Thermo-mechanical modelling of arc-trench regions

Abstract

The thermal structure of the shallow part of a subduction zone, i.e. the region between the trench and the volcanic line, is calculated with a finite difference method. Published heat flow measurements, in combination with rheological arguments and the distribution of interplate thrust earthquakes, are used to constrain the thermal structure of this region and the magnitude of shear stresses acting on the plate contact. A pressure and temperature dependent rheology is used to model shear stresses. From our thermo-mechanical modelling it follows that temperatures at the plate contact and within the upper plate are determined by the subduction of cold material and by frictional heating.

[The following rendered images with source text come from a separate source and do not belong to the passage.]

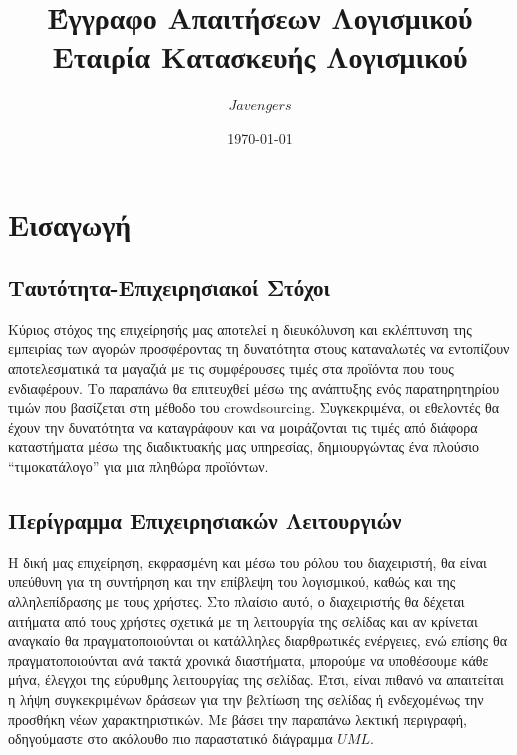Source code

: \documentclass[12pt]{article}
\begin{document}
\title{Έγγραφο Απαιτήσεων Λογισμικού \\ Eταιρία Kατασκευής Λογισμικού}
\date{\today}
\author{$Javengers$}
\maketitle

\tableofcontents

\section{Εισαγωγή}

\subsection{Ταυτότητα-Επιχειρησιακοί Στόχοι}

Κύριος στόχος της επιχείρησής μας αποτελεί η διευκόλυνση και εκλέπτυνση της εμπειρίας των αγορών προσφέροντας τη δυνατότητα στους καταναλωτές να εντοπίζουν αποτελεσματικά τα μαγαζιά με τις συμφέρουσες τιμές στα προϊόντα που τους ενδιαφέρουν. Το παραπάνω θα επιτευχθεί μέσω της ανάπτυξης ενός παρατηρητηρίου τιμών που βασίζεται στη μέθοδο του crowdsourcing. Συγκεκριμένα, οι εθελοντές θα έχουν την δυνατότητα να καταγράφουν και να μοιράζονται τις τιμές από διάφορα καταστήματα μέσω της διαδικτυακής μας υπηρεσίας, δημιουργώντας ένα πλούσιο “τιμοκατάλογο” για μια πληθώρα προϊόντων.

\subsection{Περίγραμμα Επιχειρησιακών Λειτουργιών}

Η δική μας επιχείρηση, εκφρασμένη και μέσω του ρόλου του διαχειριστή, θα είναι υπεύθυνη για τη συντήρηση και την επίβλεψη του λογισμικού, καθώς και της αλληλεπίδρασης με τους χρήστες. Στο πλαίσιο αυτό, ο διαχειριστής θα δέχεται αιτήματα από τους χρήστες σχετικά με τη λειτουργία της σελίδας και αν κρίνεται αναγκαίο θα πραγματοποιούνται οι κατάλληλες διαρθρωτικές ενέργειες, ενώ επίσης θα πραγματοποιούνται ανά τακτά χρονικά διαστήματα, μπορούμε να υποθέσουμε κάθε μήνα, έλεγχοι της εύρυθμης λειτουργίας της σελίδας. Έτσι, είναι πιθανό να απαιτείται η λήψη συγκεκριμένων δράσεων για την βελτίωση της σελίδας ή ενδεχομένως την προσθήκη νέων χαρακτηριστικών. Με βάσει την παραπάνω λεκτική περιγραφή, οδηγούμαστε στο ακόλουθο πιο παραστατικό διάγραμμα $UML$.
\end{document}
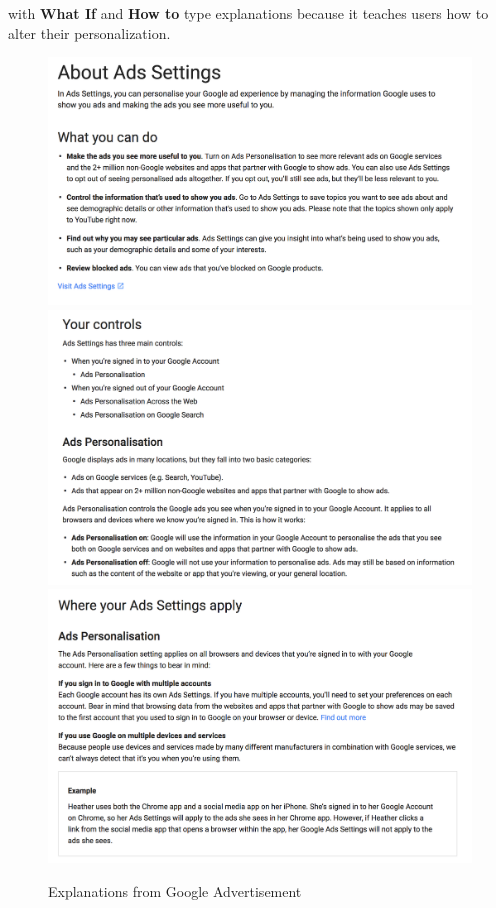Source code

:         with \textbf{What If} and \textbf{How to} type explanations because it teaches users how to alter their personalization.
        \begin{figure}[H]
            \centering
            \captionsetup{justification=centering}
            \begin{mdframed}
                \includegraphics[width=1\textwidth]{img/googleAd4-1}
                \includegraphics[width=1\textwidth]{img/googleAd4-2}
                \includegraphics[width=1\textwidth]{img/googleAd4-3}
            \end{mdframed}
            \caption{Explanations from Google Advertisement\cite{googleAd4}}
            \label{img:googleAd4}
        \end{figure}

For models that satisfy the constraints the average shear stress at the plate contact (between the trench and the volcanic line) varies from about 10 to about 40 MPa and shear stresses during brittle deformation range from 2.5 to 7.5% of the lithostatic pressure. For a wide range of convergence velocities (4–12 cm/yr) and ages of the subducting oceanic lithosphere (30–150 Ma), shear stresses and temperatures at and above the plate contact are essentially independent of these parameters. Temperatures at the upper surface of the slab for the preferred thermal models are in good agreement with pressure-temperature conditions during high-pressure metamorphism inferred from mineral assemblages in the Franciscan Complex of California. Frictional heating has a large influence on the conditions for high-pressure metamorphism.